- [RAW DATA]
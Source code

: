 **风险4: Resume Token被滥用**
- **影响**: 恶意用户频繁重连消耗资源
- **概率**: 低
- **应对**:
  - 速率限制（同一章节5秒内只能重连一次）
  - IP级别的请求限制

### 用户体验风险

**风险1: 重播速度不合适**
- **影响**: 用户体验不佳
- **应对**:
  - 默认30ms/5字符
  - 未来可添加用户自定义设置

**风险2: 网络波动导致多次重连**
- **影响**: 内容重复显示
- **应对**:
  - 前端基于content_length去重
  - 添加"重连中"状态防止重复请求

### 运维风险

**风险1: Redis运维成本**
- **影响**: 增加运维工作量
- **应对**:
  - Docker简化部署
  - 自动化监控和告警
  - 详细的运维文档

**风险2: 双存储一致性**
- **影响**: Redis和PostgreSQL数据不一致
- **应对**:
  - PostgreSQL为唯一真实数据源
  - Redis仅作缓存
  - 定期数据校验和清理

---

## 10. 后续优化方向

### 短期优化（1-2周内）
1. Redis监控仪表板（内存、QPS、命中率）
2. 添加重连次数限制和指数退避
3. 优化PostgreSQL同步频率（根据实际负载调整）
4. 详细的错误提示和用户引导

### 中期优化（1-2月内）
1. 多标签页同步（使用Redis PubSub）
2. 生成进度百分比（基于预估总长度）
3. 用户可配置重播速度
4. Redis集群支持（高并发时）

- [ABOUT THIS EXERCISE] Exactly those lines that run from the start of the listing to the line containing "### 短期优化（1-2周内）" should be output, and no others.

- [EXPECTED ANSWER]
Source code

: **风险4: Resume Token被滥用**
- **影响**: 恶意用户频繁重连消耗资源
- **概率**: 低
- **应对**:
  - 速率限制（同一章节5秒内只能重连一次）
  - IP级别的请求限制

### 用户体验风险

**风险1: 重播速度不合适**
- **影响**: 用户体验不佳
- **应对**:
  - 默认30ms/5字符
  - 未来可添加用户自定义设置

**风险2: 网络波动导致多次重连**
- **影响**: 内容重复显示
- **应对**:
  - 前端基于content_length去重
  - 添加"重连中"状态防止重复请求

### 运维风险

**风险1: Redis运维成本**
- **影响**: 增加运维工作量
- **应对**:
  - Docker简化部署
  - 自动化监控和告警
  - 详细的运维文档

**风险2: 双存储一致性**
- **影响**: Redis和PostgreSQL数据不一致
- **应对**:
  - PostgreSQL为唯一真实数据源
  - Redis仅作缓存
  - 定期数据校验和清理

---

## 10. 后续优化方向

### 短期优化（1-2周内）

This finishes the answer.